Lines below that include the word "Take" should each be copied.

################

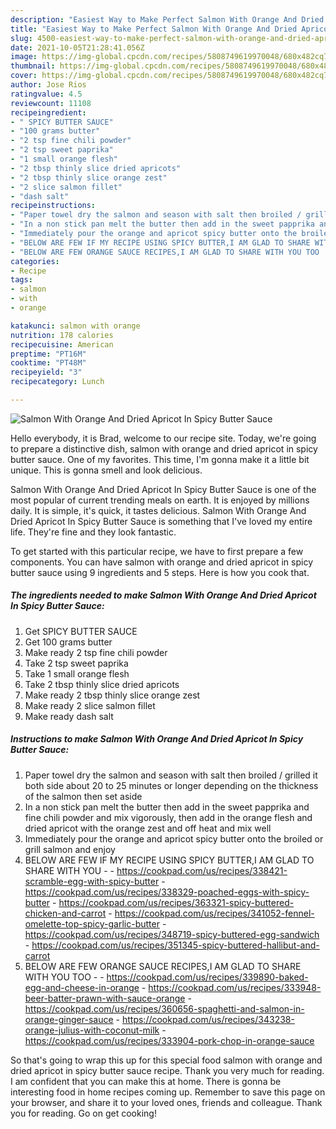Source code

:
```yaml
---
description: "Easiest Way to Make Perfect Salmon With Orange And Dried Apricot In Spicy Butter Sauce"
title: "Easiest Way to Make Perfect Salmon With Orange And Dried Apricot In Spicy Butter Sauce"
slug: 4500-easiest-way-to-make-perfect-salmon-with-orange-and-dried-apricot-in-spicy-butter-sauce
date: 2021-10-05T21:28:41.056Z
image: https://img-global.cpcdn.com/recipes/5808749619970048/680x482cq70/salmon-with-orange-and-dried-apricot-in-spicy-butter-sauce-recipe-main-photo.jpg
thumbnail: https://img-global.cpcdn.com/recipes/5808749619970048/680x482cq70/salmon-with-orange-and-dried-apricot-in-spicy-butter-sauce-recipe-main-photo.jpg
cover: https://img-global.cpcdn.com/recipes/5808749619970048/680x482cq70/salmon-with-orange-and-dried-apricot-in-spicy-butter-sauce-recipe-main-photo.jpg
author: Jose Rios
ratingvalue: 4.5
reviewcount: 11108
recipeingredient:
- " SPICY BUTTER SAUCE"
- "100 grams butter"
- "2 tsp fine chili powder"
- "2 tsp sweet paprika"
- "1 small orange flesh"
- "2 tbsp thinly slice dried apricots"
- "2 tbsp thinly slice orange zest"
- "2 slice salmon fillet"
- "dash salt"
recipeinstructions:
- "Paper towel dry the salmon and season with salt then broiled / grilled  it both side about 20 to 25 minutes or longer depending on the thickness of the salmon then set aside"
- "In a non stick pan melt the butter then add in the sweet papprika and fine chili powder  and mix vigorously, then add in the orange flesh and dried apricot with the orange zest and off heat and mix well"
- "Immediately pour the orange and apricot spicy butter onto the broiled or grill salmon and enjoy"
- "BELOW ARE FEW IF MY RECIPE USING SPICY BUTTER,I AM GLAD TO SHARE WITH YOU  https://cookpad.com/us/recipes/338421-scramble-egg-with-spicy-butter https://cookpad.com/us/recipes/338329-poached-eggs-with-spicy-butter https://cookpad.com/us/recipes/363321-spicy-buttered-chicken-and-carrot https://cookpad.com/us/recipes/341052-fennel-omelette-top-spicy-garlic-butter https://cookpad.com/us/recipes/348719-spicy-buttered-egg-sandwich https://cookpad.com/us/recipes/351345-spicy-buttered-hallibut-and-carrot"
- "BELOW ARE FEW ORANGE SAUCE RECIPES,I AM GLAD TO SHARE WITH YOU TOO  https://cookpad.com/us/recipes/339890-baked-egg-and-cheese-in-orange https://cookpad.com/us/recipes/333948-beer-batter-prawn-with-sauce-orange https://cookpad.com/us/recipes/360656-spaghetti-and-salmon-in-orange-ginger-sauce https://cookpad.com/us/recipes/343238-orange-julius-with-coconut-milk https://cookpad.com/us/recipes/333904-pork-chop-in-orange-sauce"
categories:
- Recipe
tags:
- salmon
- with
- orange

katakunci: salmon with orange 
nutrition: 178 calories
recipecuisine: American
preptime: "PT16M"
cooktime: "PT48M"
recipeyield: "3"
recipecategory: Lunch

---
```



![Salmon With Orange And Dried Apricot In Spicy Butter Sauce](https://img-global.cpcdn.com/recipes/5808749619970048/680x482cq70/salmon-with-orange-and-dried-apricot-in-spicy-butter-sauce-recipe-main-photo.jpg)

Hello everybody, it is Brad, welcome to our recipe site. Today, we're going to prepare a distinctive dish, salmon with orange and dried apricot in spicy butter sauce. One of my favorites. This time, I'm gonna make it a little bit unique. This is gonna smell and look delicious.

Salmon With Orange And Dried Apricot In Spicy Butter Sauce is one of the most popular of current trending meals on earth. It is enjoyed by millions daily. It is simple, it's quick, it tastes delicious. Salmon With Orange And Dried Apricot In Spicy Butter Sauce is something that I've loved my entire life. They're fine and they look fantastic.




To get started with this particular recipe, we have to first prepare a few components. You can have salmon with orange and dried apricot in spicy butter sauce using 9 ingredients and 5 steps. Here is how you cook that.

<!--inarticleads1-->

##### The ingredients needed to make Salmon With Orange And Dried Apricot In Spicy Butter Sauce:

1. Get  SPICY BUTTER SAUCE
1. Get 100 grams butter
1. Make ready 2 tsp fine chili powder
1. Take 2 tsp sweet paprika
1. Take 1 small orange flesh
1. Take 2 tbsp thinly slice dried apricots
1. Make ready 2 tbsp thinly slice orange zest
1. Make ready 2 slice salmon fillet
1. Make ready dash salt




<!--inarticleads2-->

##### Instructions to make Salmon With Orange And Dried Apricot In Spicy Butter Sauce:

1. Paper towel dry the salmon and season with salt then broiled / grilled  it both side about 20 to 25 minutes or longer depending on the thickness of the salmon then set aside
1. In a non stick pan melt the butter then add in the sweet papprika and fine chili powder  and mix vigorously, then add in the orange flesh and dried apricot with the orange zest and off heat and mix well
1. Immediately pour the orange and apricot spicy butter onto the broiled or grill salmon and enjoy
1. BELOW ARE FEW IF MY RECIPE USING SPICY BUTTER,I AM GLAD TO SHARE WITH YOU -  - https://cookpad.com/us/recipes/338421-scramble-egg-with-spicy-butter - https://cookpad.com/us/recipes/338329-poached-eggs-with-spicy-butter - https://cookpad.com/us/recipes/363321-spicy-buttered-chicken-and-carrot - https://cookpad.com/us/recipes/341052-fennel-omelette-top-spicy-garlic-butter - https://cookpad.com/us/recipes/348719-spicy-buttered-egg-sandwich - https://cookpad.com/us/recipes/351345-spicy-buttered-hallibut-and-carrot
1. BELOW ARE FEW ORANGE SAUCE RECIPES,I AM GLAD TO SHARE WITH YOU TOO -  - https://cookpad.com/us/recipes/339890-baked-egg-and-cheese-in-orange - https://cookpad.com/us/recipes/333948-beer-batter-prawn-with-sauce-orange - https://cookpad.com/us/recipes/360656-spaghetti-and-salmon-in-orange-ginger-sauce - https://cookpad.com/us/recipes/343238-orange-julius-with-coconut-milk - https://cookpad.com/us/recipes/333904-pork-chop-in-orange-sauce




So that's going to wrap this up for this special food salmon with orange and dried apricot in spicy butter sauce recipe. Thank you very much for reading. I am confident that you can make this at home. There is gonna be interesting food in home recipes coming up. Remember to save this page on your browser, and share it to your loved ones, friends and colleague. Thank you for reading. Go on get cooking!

################

§ **Reply to the exercise**:
1. Take 2 tsp sweet paprika
1. Take 1 small orange flesh
1. Take 2 tbsp thinly slice dried apricots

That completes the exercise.